---- INPUT

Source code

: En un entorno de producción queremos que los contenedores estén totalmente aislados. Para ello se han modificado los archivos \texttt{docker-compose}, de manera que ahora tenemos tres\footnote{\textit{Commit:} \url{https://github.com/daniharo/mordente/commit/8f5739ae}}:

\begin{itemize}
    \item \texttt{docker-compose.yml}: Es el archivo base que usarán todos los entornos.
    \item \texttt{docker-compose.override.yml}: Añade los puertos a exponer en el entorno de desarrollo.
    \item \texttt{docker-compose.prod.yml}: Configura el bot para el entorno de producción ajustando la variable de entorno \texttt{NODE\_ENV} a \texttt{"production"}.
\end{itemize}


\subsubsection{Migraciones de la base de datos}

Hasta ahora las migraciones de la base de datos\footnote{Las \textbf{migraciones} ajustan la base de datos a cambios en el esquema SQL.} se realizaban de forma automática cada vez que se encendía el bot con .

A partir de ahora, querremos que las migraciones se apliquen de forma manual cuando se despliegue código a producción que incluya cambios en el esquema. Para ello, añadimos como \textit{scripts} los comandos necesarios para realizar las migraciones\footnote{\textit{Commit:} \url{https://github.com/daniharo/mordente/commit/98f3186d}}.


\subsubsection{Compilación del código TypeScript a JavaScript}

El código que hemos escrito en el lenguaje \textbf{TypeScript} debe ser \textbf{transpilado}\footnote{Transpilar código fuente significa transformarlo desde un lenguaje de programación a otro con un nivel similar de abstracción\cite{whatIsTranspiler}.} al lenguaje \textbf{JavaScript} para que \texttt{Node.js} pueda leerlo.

--------

Each line from the top of the listing down to and including the one containing "del código TypeScript" should be transcribed exactly; nothing else is to be output.

Source code

: En un entorno de producción queremos que los contenedores estén totalmente aislados. Para ello se han modificado los archivos \texttt{docker-compose}, de manera que ahora tenemos tres\footnote{\textit{Commit:} \url{https://github.com/daniharo/mordente/commit/8f5739ae}}:

\begin{itemize}
    \item \texttt{docker-compose.yml}: Es el archivo base que usarán todos los entornos.
    \item \texttt{docker-compose.override.yml}: Añade los puertos a exponer en el entorno de desarrollo.
    \item \texttt{docker-compose.prod.yml}: Configura el bot para el entorno de producción ajustando la variable de entorno \texttt{NODE\_ENV} a \texttt{"production"}.
\end{itemize}


\subsubsection{Migraciones de la base de datos}

Hasta ahora las migraciones de la base de datos\footnote{Las \textbf{migraciones} ajustan la base de datos a cambios en el esquema SQL.} se realizaban de forma automática cada vez que se encendía el bot con .

A partir de ahora, querremos que las migraciones se apliquen de forma manual cuando se despliegue código a producción que incluya cambios en el esquema. Para ello, añadimos como \textit{scripts} los comandos necesarios para realizar las migraciones\footnote{\textit{Commit:} \url{https://github.com/daniharo/mordente/commit/98f3186d}}.


\subsubsection{Compilación del código TypeScript a JavaScript}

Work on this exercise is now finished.